En otro tiempo, uno no tan lejano como el origen del Universo, Stephen Hawking apostó con su amigo, el también físico teórico John Preskill, una enciclopedia. La apuesta de Hawking era que ningún tipo de información cifrada en la materia podría existir tras haber sido tragada por un agujero negro. Pero luego cambió de opinión: lo que cayera en ese abismo podría ser regurgitado o aparecer en otra línea del espacio-tiempo. Sin comprobarlo, a ciencia cierta, Hawking reconoció el yerro de su teorema y entregó a Preskill una enciclopedia.
Soberbio, empero, declaró: “Quizá sólo tendría que haberle entregado las cenizas”.
La fotografía del agujero negro que hoy aparece en todos los diarios del Mundo, es la primera imagen que se tiene de un mito y una certeza incomprensibles: lo que haya dentro, lo que se pierda, lo que se transforme o viaje a otro Universo, no lo conoceremos con exactitud por más que nuestra imaginación se acerque a ese misterio.

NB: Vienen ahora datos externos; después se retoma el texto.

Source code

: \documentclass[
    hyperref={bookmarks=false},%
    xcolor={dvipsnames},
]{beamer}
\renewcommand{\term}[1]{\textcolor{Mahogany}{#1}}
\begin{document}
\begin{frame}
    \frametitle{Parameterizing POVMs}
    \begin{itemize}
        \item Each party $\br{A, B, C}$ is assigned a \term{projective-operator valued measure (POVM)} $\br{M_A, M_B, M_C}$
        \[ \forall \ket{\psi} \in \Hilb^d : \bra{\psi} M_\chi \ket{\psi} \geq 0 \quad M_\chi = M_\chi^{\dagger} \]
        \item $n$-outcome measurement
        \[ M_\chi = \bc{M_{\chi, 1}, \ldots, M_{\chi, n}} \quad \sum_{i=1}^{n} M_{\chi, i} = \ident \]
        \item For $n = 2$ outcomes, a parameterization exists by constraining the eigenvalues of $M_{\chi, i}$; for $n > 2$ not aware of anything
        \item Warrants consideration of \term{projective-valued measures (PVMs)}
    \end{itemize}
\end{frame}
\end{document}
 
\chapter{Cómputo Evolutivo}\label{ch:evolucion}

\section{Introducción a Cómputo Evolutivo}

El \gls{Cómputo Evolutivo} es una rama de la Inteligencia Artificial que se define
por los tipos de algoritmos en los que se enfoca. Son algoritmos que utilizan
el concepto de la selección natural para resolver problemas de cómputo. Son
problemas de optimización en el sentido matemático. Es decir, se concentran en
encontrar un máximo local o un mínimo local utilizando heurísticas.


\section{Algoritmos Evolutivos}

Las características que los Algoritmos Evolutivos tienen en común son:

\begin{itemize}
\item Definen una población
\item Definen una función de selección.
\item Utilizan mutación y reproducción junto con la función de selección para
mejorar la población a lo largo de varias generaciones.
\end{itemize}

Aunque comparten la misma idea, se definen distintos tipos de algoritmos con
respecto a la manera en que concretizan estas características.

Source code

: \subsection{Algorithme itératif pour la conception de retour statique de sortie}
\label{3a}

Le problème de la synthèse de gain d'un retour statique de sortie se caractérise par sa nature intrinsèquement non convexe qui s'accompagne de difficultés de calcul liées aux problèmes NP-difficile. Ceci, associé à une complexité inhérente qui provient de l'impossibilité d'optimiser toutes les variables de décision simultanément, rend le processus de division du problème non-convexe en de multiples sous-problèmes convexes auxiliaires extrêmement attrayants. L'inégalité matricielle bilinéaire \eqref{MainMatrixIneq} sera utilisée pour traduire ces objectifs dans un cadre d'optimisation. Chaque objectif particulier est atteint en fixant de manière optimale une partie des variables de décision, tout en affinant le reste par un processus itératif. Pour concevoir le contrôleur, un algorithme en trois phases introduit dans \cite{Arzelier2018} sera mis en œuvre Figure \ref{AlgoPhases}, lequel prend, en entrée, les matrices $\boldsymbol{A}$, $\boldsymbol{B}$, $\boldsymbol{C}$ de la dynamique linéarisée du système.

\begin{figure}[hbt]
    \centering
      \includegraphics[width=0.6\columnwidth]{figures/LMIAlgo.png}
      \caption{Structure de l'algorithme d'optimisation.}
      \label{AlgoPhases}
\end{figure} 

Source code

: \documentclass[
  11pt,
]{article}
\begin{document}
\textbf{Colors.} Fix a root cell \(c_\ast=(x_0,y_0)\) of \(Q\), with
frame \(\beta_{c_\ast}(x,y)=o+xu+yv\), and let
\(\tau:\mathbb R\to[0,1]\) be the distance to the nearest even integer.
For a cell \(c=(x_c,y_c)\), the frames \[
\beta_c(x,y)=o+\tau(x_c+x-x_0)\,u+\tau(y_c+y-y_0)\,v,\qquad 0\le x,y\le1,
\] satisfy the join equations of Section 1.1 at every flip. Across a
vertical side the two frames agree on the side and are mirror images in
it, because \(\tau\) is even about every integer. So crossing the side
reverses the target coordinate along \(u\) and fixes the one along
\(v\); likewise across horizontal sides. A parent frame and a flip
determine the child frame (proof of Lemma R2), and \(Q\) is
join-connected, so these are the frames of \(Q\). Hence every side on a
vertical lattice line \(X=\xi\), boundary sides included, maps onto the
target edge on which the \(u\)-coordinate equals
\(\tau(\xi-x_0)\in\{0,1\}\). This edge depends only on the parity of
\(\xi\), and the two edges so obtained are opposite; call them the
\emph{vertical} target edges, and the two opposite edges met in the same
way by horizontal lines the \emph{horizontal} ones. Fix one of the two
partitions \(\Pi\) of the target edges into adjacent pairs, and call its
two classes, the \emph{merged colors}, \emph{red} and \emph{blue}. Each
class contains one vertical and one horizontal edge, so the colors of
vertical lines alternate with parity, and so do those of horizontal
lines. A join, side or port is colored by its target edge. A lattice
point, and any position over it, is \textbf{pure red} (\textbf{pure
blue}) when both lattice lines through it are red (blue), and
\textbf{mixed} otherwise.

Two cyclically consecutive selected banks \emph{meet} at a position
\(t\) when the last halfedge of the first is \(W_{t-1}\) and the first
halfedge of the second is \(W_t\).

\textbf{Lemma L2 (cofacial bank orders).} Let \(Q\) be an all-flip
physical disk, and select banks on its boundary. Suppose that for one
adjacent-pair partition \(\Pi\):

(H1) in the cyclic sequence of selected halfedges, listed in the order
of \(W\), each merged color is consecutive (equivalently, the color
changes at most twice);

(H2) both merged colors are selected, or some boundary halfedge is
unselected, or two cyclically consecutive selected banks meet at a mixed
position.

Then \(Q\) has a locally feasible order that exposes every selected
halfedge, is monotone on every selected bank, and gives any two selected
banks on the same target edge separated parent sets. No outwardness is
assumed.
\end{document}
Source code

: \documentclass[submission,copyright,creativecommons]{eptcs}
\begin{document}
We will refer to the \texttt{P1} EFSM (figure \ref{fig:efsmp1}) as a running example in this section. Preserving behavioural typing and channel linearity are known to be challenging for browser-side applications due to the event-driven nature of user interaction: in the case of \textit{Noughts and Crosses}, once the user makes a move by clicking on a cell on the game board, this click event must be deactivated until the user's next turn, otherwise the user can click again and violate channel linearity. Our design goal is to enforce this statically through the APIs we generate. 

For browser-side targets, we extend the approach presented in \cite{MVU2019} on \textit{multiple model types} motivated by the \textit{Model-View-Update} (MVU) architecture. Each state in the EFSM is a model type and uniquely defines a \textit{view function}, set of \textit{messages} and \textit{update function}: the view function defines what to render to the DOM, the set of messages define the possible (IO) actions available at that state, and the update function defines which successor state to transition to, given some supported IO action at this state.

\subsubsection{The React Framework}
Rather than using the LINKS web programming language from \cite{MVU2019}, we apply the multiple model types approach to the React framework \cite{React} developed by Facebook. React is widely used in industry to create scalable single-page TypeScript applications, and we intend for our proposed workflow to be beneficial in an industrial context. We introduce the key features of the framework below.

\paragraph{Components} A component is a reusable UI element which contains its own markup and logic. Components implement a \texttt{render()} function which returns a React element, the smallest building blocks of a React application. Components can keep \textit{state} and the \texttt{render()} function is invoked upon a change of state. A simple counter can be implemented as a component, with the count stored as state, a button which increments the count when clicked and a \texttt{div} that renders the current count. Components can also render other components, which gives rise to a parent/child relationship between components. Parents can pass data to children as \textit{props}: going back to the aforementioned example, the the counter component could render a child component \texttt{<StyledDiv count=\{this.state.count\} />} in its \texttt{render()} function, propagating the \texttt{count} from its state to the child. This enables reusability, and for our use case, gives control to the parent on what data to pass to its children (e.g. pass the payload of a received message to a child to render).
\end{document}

No obstante, Stephen Hawking se aproximó a ello con una inteligencia de la que no somos, hemos sido y seremos capaces: “Es como quemar una enciclopedia. La información (en un agujero negro) no se pierde si se conservan el humo y las cenizas, pero es difícil de leer”.
Mañana tendremos dos opciones: mirar nuestro smartphone y contemplar el micro-agujero negro que se percibe desde ahí, o levantar la mirada y contemplar la porción de Universo que por fortuna, accidente o milagro nos sea dada atisbar.
Atrapado en una silla de ruedas por una enfermedad degenerativa que no fue capaz, sin embargo, de limitar su pensamiento, Stephen Hawking dio al Mundo una lección de vida que hoy se resume en una foto banalizada por las ocurrencias de los idiotas:
“(…) los agujeros negros no son tan negros como nos han sido descritos. No son prisiones eternas como alguna vez se pensó. Las cosas pueden salir de ahí, hacia afuera, y también hacia otro Universo. De modo que, si sientes que estás en un agujero negro, no te rindas: hay una salida”.